» **What the task requires**:
Only the lines below starting at the one that contains "## Read: How" and ending at the one that contains "Informed consent means" are to be reproduced, exactly and with both ends kept.

» **Entries provided**:
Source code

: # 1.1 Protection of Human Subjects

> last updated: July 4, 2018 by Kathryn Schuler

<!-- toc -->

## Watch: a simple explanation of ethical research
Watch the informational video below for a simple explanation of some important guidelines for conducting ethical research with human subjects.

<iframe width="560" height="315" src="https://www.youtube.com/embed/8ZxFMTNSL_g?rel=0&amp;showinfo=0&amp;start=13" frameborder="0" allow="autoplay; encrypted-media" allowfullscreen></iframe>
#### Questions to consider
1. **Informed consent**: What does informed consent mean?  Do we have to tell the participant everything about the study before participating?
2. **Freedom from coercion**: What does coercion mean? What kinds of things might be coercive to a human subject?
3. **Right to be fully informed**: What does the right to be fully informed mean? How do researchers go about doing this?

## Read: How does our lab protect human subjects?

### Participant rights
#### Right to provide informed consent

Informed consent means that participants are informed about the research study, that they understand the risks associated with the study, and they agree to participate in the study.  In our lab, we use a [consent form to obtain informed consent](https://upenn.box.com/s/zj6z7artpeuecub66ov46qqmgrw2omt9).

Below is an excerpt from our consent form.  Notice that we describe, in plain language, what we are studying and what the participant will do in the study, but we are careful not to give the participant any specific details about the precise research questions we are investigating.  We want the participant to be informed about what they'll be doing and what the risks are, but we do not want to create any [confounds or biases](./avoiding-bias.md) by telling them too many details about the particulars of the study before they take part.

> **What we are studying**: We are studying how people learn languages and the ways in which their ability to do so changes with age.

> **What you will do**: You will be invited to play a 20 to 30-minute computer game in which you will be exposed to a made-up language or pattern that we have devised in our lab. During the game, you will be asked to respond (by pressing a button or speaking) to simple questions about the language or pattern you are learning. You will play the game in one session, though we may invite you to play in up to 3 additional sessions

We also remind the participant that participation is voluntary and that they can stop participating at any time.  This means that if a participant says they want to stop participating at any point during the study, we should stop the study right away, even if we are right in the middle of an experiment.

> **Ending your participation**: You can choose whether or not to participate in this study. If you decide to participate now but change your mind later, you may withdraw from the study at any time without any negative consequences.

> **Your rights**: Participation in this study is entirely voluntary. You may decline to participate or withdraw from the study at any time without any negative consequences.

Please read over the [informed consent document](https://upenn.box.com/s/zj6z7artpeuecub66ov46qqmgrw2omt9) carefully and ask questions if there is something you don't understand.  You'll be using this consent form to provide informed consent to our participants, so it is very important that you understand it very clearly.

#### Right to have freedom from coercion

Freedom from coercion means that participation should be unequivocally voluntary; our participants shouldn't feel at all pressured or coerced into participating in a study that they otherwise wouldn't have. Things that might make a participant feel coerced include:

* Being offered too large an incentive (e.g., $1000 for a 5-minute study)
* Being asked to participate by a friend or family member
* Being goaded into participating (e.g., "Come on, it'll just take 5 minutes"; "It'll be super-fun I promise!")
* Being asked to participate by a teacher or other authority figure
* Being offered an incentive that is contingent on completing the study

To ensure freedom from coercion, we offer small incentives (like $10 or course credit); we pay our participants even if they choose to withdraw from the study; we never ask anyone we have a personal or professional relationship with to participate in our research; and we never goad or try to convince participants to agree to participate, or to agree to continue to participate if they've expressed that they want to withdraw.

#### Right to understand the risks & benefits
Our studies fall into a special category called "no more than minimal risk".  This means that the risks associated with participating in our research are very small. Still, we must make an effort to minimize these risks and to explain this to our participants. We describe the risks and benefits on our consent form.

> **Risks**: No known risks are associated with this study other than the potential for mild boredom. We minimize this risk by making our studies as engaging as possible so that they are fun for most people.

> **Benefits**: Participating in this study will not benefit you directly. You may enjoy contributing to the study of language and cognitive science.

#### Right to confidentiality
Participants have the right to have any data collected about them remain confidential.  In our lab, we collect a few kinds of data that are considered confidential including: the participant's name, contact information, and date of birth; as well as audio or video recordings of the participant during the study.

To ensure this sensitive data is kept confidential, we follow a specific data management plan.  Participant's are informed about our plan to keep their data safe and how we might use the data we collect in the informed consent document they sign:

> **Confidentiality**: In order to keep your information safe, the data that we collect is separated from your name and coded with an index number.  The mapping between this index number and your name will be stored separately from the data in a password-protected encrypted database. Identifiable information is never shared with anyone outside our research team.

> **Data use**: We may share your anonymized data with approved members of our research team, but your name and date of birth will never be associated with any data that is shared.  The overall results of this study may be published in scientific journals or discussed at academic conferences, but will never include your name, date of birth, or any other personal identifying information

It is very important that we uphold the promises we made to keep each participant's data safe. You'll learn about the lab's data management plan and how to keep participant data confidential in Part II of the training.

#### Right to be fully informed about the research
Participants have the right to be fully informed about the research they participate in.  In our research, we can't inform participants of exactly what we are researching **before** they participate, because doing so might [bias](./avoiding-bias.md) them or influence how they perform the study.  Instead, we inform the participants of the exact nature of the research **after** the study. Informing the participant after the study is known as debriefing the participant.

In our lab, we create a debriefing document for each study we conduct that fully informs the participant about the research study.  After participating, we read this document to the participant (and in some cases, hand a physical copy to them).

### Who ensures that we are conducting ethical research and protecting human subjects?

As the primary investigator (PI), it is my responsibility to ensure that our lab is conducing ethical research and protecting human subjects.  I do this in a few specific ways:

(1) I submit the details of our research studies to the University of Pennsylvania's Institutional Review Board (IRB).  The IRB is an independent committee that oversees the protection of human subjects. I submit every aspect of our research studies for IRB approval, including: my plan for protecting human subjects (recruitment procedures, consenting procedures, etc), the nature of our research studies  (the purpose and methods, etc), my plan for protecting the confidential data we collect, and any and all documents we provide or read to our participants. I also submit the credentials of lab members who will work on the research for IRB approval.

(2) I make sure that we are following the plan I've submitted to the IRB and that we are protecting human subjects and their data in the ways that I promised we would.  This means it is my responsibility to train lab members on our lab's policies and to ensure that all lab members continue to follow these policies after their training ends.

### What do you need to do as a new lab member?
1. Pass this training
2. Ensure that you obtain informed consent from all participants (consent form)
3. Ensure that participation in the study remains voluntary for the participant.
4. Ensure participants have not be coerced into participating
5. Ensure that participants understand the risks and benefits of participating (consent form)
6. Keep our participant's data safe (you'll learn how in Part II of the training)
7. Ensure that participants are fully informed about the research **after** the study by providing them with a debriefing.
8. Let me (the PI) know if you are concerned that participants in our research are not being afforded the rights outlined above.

» **Output of the exercise**:
## Read: How does our lab protect human subjects?

### Participant rights
#### Right to provide informed consent

Informed consent means that participants are informed about the research study, that they understand the risks associated with the study, and they agree to participate in the study.  In our lab, we use a [consent form to obtain informed consent](https://upenn.box.com/s/zj6z7artpeuecub66ov46qqmgrw2omt9).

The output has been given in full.